It seems that we do more living online than off. Every moment is documented, cropped and edited, and then posted for others to validate. In a culture where double-taps and swipe-rights are currency, we are getting rich off of self-exposure.
I find myself periodically opening my phone to check social media accounts. Upon quitting them once I feel content that I'm caught up, I re-open them just moments later—purely out of habit—finding nothing new, but fulfilling my own desire to make sure I don't missing anything.
Although social media allows us to connect with one another, it is hard to strike a balance and find moderation with something so readily available. Our various usernames and methods of sharing and interacting help create the illusion of a full self-representation online, but this could not be farther from the truth. The online community has developed into a rather egotistical mean of self-validation. We share ourselves with the world in exactly the manner we see fit and then sit back and enjoy the positive comments our friends leave on our posts.

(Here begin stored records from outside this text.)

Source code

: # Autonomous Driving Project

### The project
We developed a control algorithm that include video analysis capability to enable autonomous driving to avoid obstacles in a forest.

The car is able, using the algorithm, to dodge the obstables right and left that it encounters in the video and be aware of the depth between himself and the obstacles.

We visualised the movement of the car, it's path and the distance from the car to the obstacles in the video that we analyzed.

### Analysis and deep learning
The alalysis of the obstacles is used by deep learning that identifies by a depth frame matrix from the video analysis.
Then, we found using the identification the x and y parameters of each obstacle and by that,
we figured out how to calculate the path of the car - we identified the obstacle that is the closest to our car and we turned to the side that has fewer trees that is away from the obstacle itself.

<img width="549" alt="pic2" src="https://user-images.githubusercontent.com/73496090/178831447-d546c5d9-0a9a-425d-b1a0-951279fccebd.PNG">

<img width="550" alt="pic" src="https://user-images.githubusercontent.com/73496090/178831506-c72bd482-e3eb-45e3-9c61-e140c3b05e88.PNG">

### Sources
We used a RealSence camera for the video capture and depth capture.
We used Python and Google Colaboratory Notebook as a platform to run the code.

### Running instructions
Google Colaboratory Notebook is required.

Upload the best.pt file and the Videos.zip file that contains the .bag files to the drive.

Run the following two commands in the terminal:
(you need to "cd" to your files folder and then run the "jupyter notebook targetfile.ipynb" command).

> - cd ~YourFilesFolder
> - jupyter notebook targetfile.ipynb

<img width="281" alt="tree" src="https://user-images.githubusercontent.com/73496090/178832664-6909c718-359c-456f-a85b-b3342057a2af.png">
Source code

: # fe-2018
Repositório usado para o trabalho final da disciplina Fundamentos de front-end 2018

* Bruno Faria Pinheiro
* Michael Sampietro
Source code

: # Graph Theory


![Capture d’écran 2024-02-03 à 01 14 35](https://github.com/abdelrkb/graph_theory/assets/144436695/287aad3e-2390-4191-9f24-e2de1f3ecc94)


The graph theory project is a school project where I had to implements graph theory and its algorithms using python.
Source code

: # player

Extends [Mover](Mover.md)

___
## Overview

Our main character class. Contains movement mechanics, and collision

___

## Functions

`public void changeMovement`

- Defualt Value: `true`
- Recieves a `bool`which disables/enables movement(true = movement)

All of this sharing begs the question: how much is too much? There is power in privacy. It is not necessary for everyone to know every moment of your life. Although it can initially feel good to share your activities, it can make others feel bad when they compare their mundane, but real, lives with your carefully cultivated, “picture-perfect” one.
Additionally, exposing people (who you often do not know very well) to intimate details of your life can lead to dissatisfaction if you are not validated in the way you want to be. Confiding in someone who knows you, cares about you, and is somewhat familiar with your situation is ultimately more satisfying than a couple of well-intentioned comments, comments that are usually more meaningless than helpful.
Yes, we are told that our voices matter. While I agree with this, I think that we exist within a culture that promotes self-expression to a point where it is no longer self-expression; it is entertainment.
We are competing with each other for attention, for approval, and for popularity. We idolize celebrities, saying, “they’re just like us!” We marvel at photos of them while shopping in grocery stores and scouring the internet, both reveling in our similarities and envying the differences. If they’re just like us, how do they get millions of likes on their Instagram photos while most people get a few dozen?
Social media has become a performance. We are performing for each other, constantly documenting every exciting moment we live in an attempt to validate our experience. I appreciate the perfect Instagram or timely Snapchat as much as the next person; however, I recognize my own need for validation through social media. It is easy to pour oneself into a blog post that goes to strangers online, but it is harder to vocalize feelings to real people. I think we should all try to live without an audience. Our lives are not performances. Social media is a mask, a character we play, and one we play well. If we focus more on presenting our lives than on living them, then when the mask comes off, what will be left?